INFORMATION PROVIDED: Begin

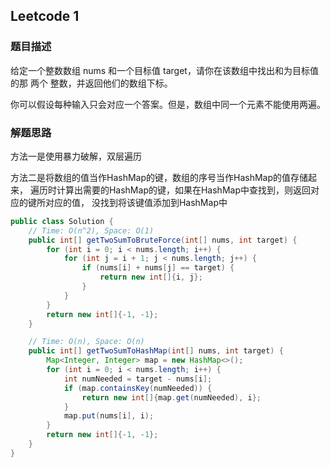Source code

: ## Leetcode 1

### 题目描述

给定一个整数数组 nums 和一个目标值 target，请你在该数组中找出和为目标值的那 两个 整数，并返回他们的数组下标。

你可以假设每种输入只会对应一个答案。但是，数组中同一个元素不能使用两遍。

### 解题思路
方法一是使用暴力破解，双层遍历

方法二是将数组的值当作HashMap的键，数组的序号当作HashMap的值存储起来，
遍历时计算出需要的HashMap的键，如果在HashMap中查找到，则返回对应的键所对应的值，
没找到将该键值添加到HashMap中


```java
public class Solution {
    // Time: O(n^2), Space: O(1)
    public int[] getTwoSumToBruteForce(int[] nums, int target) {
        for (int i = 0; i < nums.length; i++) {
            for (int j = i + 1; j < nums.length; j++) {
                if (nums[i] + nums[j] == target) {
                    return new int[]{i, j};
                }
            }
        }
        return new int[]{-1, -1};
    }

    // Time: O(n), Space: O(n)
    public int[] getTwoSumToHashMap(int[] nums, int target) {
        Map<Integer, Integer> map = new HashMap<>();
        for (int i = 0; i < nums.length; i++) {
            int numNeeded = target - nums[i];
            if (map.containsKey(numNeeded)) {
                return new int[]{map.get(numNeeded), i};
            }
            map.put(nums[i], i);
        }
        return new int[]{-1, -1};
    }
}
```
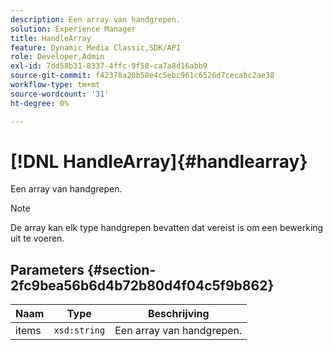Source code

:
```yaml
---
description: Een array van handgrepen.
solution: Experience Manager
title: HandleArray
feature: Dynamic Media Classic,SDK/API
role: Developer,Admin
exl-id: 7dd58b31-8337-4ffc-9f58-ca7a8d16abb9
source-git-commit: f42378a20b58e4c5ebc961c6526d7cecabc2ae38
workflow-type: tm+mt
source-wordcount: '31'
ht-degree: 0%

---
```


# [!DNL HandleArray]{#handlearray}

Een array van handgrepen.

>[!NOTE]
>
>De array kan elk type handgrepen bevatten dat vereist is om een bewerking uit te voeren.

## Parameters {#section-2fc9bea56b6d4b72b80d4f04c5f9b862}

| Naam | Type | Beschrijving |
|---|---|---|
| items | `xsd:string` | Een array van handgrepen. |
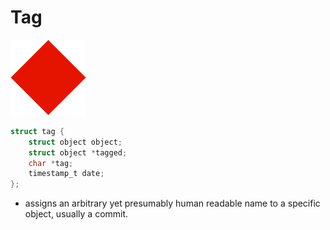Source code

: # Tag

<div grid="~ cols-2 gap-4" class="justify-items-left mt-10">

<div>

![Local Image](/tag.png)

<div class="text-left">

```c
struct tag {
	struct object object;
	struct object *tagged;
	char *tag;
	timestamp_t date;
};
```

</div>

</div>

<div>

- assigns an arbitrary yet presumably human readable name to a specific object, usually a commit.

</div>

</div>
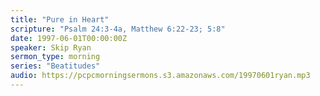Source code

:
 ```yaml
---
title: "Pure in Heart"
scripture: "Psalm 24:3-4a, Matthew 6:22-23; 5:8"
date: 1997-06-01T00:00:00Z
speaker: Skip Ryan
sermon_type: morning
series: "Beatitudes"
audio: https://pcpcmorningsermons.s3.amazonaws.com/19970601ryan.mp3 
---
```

INFORMATION PROVIDED: End

• [WORK REQUEST]: When a line of the data holds the string "object", pick it out and copy it.

• [EXERCISE RESULT]:
	struct object object;
	struct object *tagged;
- assigns an arbitrary yet presumably human readable name to a specific object, usually a commit.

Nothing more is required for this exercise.